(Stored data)
=== Section Start ===

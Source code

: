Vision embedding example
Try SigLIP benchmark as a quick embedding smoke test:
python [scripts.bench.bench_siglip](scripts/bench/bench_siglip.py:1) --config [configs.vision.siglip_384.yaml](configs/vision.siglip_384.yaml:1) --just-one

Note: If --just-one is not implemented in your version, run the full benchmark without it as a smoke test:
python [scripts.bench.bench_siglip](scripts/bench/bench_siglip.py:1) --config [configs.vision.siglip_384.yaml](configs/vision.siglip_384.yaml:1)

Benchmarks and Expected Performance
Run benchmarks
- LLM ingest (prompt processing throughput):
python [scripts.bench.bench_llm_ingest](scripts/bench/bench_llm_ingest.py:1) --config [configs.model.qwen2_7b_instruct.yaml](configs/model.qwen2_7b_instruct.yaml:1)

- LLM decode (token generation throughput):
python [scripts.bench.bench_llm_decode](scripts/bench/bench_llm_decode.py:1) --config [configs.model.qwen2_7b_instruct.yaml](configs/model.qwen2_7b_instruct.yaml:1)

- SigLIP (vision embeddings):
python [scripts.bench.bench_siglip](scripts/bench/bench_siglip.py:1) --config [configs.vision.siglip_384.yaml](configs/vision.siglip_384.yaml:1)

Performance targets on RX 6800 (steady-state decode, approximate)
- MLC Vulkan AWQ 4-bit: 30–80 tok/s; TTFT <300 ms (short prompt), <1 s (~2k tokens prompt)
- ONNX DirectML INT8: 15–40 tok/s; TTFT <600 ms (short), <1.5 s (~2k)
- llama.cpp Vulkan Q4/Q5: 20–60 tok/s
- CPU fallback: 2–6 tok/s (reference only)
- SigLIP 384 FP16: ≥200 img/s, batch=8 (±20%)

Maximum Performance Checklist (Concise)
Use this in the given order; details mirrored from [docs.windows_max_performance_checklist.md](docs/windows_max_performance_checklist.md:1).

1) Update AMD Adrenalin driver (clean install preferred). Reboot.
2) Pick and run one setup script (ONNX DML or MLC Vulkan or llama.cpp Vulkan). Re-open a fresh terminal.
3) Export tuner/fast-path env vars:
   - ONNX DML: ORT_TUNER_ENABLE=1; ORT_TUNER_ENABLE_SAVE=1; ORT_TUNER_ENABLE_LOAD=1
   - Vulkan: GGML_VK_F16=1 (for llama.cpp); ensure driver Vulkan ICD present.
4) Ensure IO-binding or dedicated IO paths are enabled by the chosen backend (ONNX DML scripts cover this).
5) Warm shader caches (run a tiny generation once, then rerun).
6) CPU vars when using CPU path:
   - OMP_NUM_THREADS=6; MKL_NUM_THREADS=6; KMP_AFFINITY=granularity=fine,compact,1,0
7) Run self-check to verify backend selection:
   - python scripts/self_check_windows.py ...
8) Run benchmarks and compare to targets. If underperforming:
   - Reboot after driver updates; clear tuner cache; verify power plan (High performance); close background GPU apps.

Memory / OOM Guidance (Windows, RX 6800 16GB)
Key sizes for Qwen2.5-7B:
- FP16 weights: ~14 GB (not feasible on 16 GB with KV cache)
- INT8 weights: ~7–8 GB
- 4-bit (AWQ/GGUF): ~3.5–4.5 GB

=== Section End ===

**Assignment**
Copy out the lines of the data where the word "yaml" can be found.

**Solution below**
python [scripts.bench.bench_siglip](scripts/bench/bench_siglip.py:1) --config [configs.vision.siglip_384.yaml](configs/vision.siglip_384.yaml:1) --just-one
python [scripts.bench.bench_siglip](scripts/bench/bench_siglip.py:1) --config [configs.vision.siglip_384.yaml](configs/vision.siglip_384.yaml:1)
python [scripts.bench.bench_llm_ingest](scripts/bench/bench_llm_ingest.py:1) --config [configs.model.qwen2_7b_instruct.yaml](configs/model.qwen2_7b_instruct.yaml:1)
python [scripts.bench.bench_llm_decode](scripts/bench/bench_llm_decode.py:1) --config [configs.model.qwen2_7b_instruct.yaml](configs/model.qwen2_7b_instruct.yaml:1)
python [scripts.bench.bench_siglip](scripts/bench/bench_siglip.py:1) --config [configs.vision.siglip_384.yaml](configs/vision.siglip_384.yaml:1)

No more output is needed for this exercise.